AVG aims to make Web surfing safe again

As well as the usual antivirus, anti-spyware and firewall protection, AVG 8.0 -- the upcoming Internet security suite from AVG -- aims to make browsing the Internet secure. If it works, it may even protect users from themselves. (I know, it sounds far fetched.)

I was speaking this morning to Larry Bridwell, AVG's global security strategist. Bridwell was outlining the upcoming AVG 8.0 release, and in particular pointing my scoop-hungry nose in the direction of two new features.

AVG 8.0 will launch in the UK at some point around the end of February. It's in beta now and a release candidate will be out soon. As well as a single antivirus and anti-spyware engine, AVG 8.0 will have beefed up behavioural support and a brand-new rootkit detection and removal tool.

But enough of such run-of-the-mill niceties, we want sexy security. And Bridwell was most keen to talk about two new functions included in AVG 8.0: Safe Search and Safe Surf.

The fruit of AVG's acquisition of Exloit Prevention Labs, Safe Search and Safe Surf are online pre-scanners intended to help users make good decisions about which sites to visit, and which links to click. They work only with Internet Explorer and Firefox, and any Web searches have to be carried out using Google, Yahoo and MSN.

Once AVG 8.0 is installed, each time you search online, Safe Search checks the results on the fly to give you an immediate idea of which Web sites are safe (or safer) to visit. Unlike McAfee Site Advisor, which relies on a database of blacklisted websites updated by user feedback , AVG's tool checks the code of each page, and even visits the links on it.

Similarly, if you right-click a link in an e-mail or on a Web page, AVG has a quick look to see if it's safe to proceed.

It all sounds very useful indeed, although I wonder about the finger-tapping that may be required while AVG checks out your next destination. And, of course, I've got no evidence as to how 'safe' an AVG-approved site is.
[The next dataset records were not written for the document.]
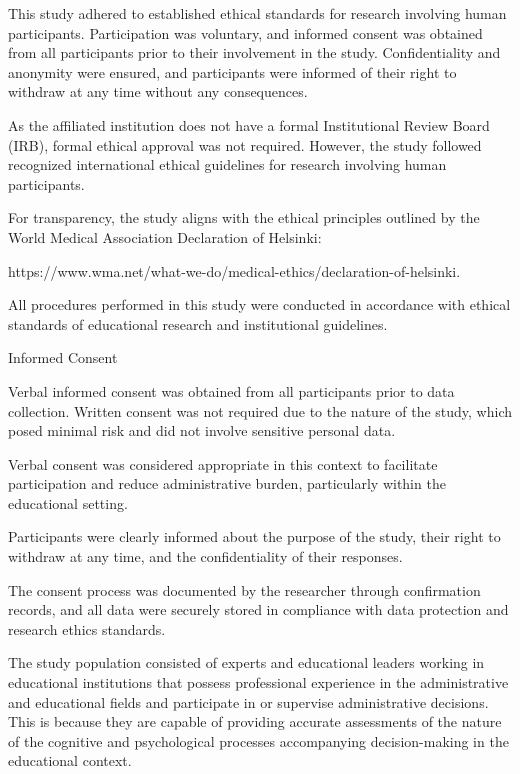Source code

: \documentclass[10pt]{NSP1}
\begin{document}
This study adhered to established ethical standards for research involving human participants. Participation was voluntary, and informed consent was obtained from all participants prior to their involvement in the study. Confidentiality and anonymity were ensured, and participants were informed of their right to withdraw at any time without any consequences.

As the affiliated institution does not have a formal Institutional Review Board (IRB), formal ethical approval was not required. However, the study followed recognized international ethical guidelines for research involving human participants.

For transparency, the study aligns with the ethical principles outlined by the World Medical Association Declaration of Helsinki:

https://www.wma.net/what-we-do/medical-ethics/declaration-of-helsinki.

All procedures performed in this study were conducted in accordance with ethical standards of educational research and institutional guidelines.

Informed Consent

Verbal informed consent was obtained from all participants prior to data collection. Written consent was not required due to the nature of the study, which posed minimal risk and did not involve sensitive personal data.

Verbal consent was considered appropriate in this context to facilitate participation and reduce administrative burden, particularly within the educational setting.

Participants were clearly informed about the purpose of the study, their right to withdraw at any time, and the confidentiality of their responses.

The consent process was documented by the researcher through confirmation records, and all data were securely stored in compliance with data protection and research ethics standards.

\par\medskip{}\smallskip

The study population consisted of experts and educational leaders working in educational institutions that possess professional experience in the administrative and educational fields and participate in or supervise administrative decisions. This is because they are capable of providing accurate assessments of the nature of the cognitive and psychological processes accompanying decision-making in the educational context.
\end{document}
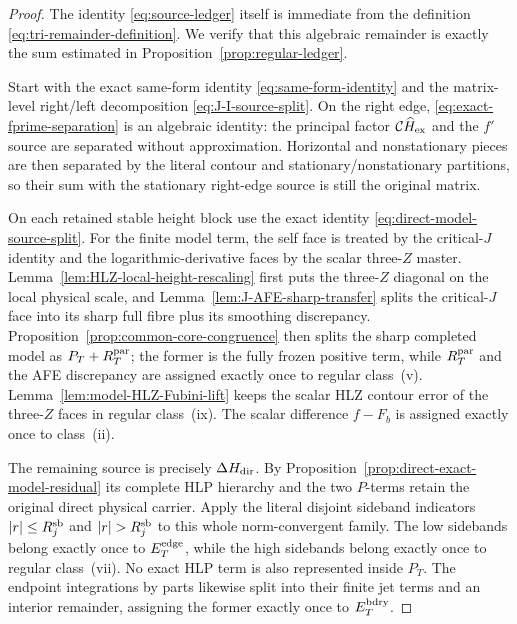 \begin{proof}
The identity \eqref{eq:source-ledger} itself is immediate from the definition
\eqref{eq:tri-remainder-definition}.  We verify that this algebraic remainder
is exactly the sum estimated in Proposition~\ref{prop:regular-ledger}.

Start with the exact same-form identity \eqref{eq:same-form-identity} and the
matrix-level right/left decomposition \eqref{eq:J-I-source-split}.  On the
right edge, \eqref{eq:exact-fprime-separation} is an algebraic identity: the
principal factor $\mathcal C\widehat H_{\rm ex}$ and the $f'$ source are
separated without approximation.  Horizontal and nonstationary pieces are
then separated by the literal contour and stationary/nonstationary partitions,
so their sum with the stationary right-edge source is still the original
matrix.

On each retained stable height block use the exact identity
\eqref{eq:direct-model-source-split}.  For the finite model term, the self face
is treated by the critical-$J$ identity and the logarithmic-derivative faces by
the scalar three-$Z$ master.  Lemma~\ref{lem:HLZ-local-height-rescaling} first
puts the three-$Z$ diagonal on the local physical scale, and
Lemma~\ref{lem:J-AFE-sharp-transfer} splits the critical-$J$ face into its sharp
full fibre plus its smoothing discrepancy.  Proposition~\ref{prop:common-core-congruence}
then splits the sharp completed model as $P_T+R_T^{\rm par}$; the former is the
fully frozen positive term, while $R_T^{\rm par}$ and the AFE discrepancy are
assigned exactly once to regular class~(v).  Lemma~\ref{lem:model-HLZ-Fubini-lift}
keeps the scalar HLZ contour error of the three-$Z$ faces in regular class~(ix).
The scalar difference $f-F_b$ is assigned exactly once to class~(ii).

The remaining source is precisely $\Delta H_{\rm dir}$.  By
Proposition~\ref{prop:direct-exact-model-residual} its complete HLP hierarchy
and the two $P$-terms retain the original direct physical carrier.  Apply the
literal disjoint sideband indicators $|r|\le R_j^{\rm sb}$ and
$|r|>R_j^{\rm sb}$ to this whole norm-convergent family.  The low sidebands
belong exactly once to $E_T^{\rm edge}$, while the high sidebands belong exactly
once to regular class~(vii).  No exact HLP term is also represented inside
$P_T$.  The endpoint integrations by parts likewise split into their finite jet
terms and an interior remainder, assigning the former exactly once to
$E_T^{\rm bdry}$.


\end{proof}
But I like AVG's ideas. Ultimately, this kind of multilayered approach has to be the way forward in an online world where we can never be 100 per cent secure. As AVG's Bridwell says, the government's message that everyone needs antivirus, anti-spyware and a firewall is nothing more than a "good bottom line".
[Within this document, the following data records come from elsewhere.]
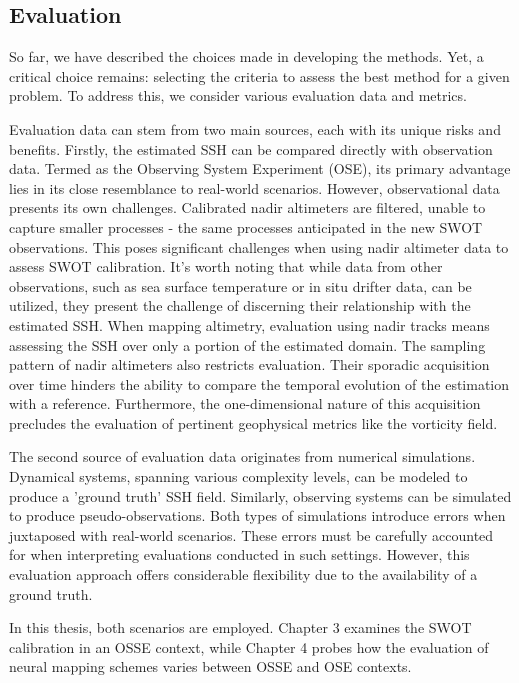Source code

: \begin{bibunit}
\section{Evaluation}
  \label{c2sec:eval}
So far, we have described the choices made in developing the methods. Yet, a critical choice remains: selecting the criteria to assess the best method for a given problem. To address this, we consider various evaluation data and metrics.

Evaluation data can stem from two main sources, each with its unique risks and benefits. Firstly, the estimated SSH can be compared directly with observation data. Termed as the Observing System Experiment (OSE), its primary advantage lies in its close resemblance to real-world scenarios. However, observational data presents its own challenges. Calibrated nadir altimeters are filtered, unable to capture smaller processes - the same processes anticipated in the new SWOT observations. This poses significant challenges when using nadir altimeter data to assess SWOT calibration. It's worth noting that while data from other observations, such as sea surface temperature or in situ drifter data, can be utilized, they present the challenge of discerning their relationship with the estimated SSH. When mapping altimetry, evaluation using nadir tracks means assessing the SSH over only a portion of the estimated domain. The sampling pattern of nadir altimeters also restricts evaluation. Their sporadic acquisition over time hinders the ability to compare the temporal evolution of the estimation with a reference. Furthermore, the one-dimensional nature of this acquisition precludes the evaluation of pertinent geophysical metrics like the vorticity field.

The second source of evaluation data originates from numerical simulations. Dynamical systems, spanning various complexity levels, can be modeled to produce a 'ground truth' SSH field. Similarly, observing systems can be simulated to produce pseudo-observations. Both types of simulations introduce errors when juxtaposed with real-world scenarios. These errors must be carefully accounted for when interpreting evaluations conducted in such settings. However, this evaluation approach offers considerable flexibility due to the availability of a ground truth.

In this thesis, both scenarios are employed. Chapter 3 examines the SWOT calibration in an OSSE context, while Chapter 4 probes how the evaluation of neural mapping schemes varies between OSSE and OSE contexts.


\end{bibunit}
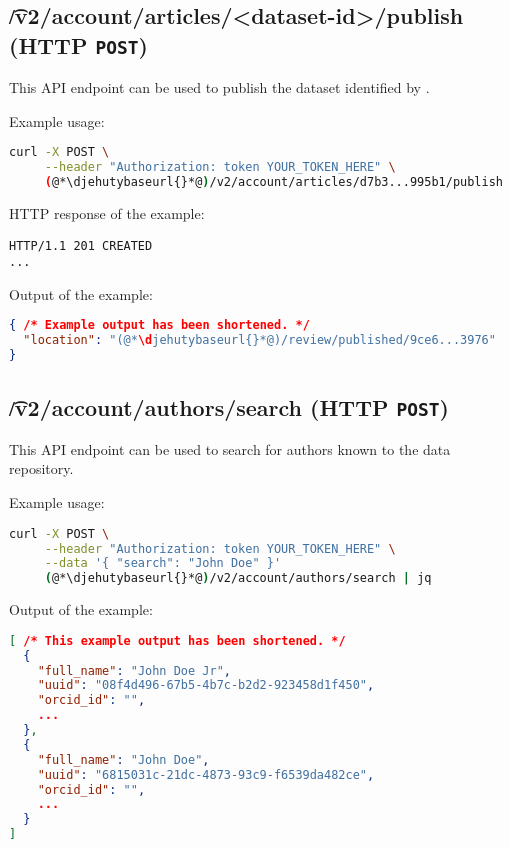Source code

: \subsection{\t{/v2/account/articles/<dataset-id>/publish} (HTTP \texttt{POST})}

  This API endpoint can be used to publish the dataset identified by
  .


  Example usage:
\begin{lstlisting}[language=bash]
curl -X POST \
     --header "Authorization: token YOUR_TOKEN_HERE" \
     (@*\djehutybaseurl{}*@)/v2/account/articles/d7b3...995b1/publish | jq
\end{lstlisting}

  HTTP response of the example:
\begin{lstlisting}
HTTP/1.1 201 CREATED
...
\end{lstlisting}

  Output of the example:
\begin{lstlisting}[language=JSON]
{ /* Example output has been shortened. */
  "location": "(@*\djehutybaseurl{}*@)/review/published/9ce6...3976"
}
\end{lstlisting}

\subsection{\t{/v2/account/authors/search} (HTTP \texttt{POST})}

  This API endpoint can be used to search for authors known to the data
  repository.

  Example usage:
\begin{lstlisting}[language=bash]
curl -X POST \
     --header "Authorization: token YOUR_TOKEN_HERE" \
     --data '{ "search": "John Doe" }'
     (@*\djehutybaseurl{}*@)/v2/account/authors/search | jq
\end{lstlisting}

  Output of the example:
\begin{lstlisting}[language=JSON]
[ /* This example output has been shortened. */
  {
    "full_name": "John Doe Jr",
    "uuid": "08f4d496-67b5-4b7c-b2d2-923458d1f450",
    "orcid_id": "",
    ...
  },
  {
    "full_name": "John Doe",
    "uuid": "6815031c-21dc-4873-93c9-f6539da482ce",
    "orcid_id": "",
    ...
  }
]
\end{lstlisting}

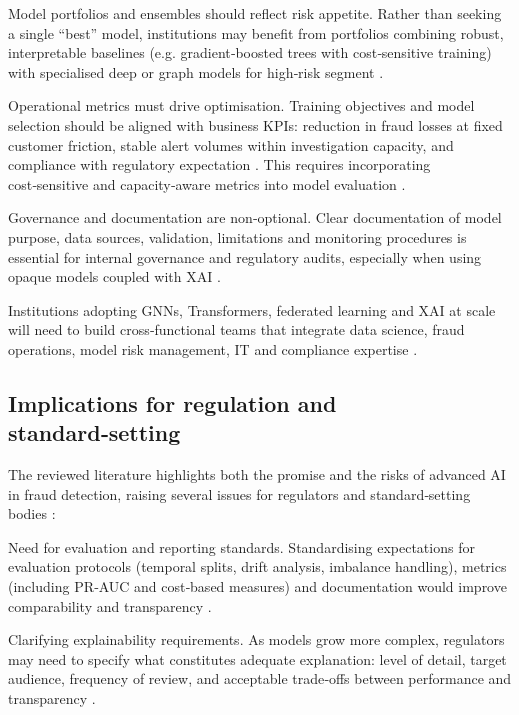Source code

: \documentclass[a4paper,fleqn]{cas-dc}
\begin{document}
Model portfolios and ensembles should reflect risk appetite. 
Rather than seeking a single “best” model, institutions may benefit from portfolios combining robust, interpretable baselines (e.g. gradient‑boosted trees with cost‑sensitive training) with specialised deep or graph models for high‑risk segment \cite{zhao_improved_2024, ileberi_hybrid_2024, han_enhanced_2025}.

Operational metrics must drive optimisation. 
Training objectives and model selection should be aligned with business KPIs: reduction in fraud losses at fixed customer friction, stable alert volumes within investigation capacity, and compliance with regulatory expectation \cite{leevy_threshold_2023, mill_opportunities_2023}. 
This requires incorporating cost‑sensitive and capacity‑aware metrics into model evaluation \cite{zhao_improved_2024}.

Governance and documentation are non‑optional. 
Clear documentation of model purpose, data sources, validation, limitations and monitoring procedures is essential for internal governance and regulatory audits, especially when using opaque models coupled with XAI \cite{parkar_comparative_2024, mill_opportunities_2023, sarna_ai_2025}.

Institutions adopting GNNs, Transformers, federated learning and XAI at scale will need to build cross‑functional teams that integrate data science, fraud operations, model risk management, IT and compliance expertise \cite{baabdullah_efficiency_2024, alarfaj_enhancing_2025, sarna_ai_2025}.

\subsection{Implications for regulation and standard‑setting}

The reviewed literature highlights both the promise and the risks of advanced AI in fraud detection, raising several issues for regulators and standard‑setting bodies \cite{sarna_ai_2025}:

Need for evaluation and reporting standards. 
Standardising expectations for evaluation protocols (temporal splits, drift analysis, imbalance handling), metrics (including PR‑AUC and cost‑based measures) and documentation would improve comparability and transparency \cite{cherif_credit_2023, leevy_threshold_2023, mienye_deep_2024}.

Clarifying explainability requirements. 
As models grow more complex, regulators may need to specify what constitutes adequate explanation: 
level of detail, target audience, frequency of review, and acceptable trade‑offs between performance and transparency \cite{mill_opportunities_2023, parkar_comparative_2024}.
\end{document}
Bridwell reckons that malware these days is almost always intended to steal. And for most of us, computer use equals web use. Just because the internet looks like it did 10 years ago, doesn't mean that it is as safe.

As Bridwell puts it: "Surfing the Internet in 1995 was like surfing off Haiwai. Surfing the Web today is like surfing through a hurricane."

We think we know what he means.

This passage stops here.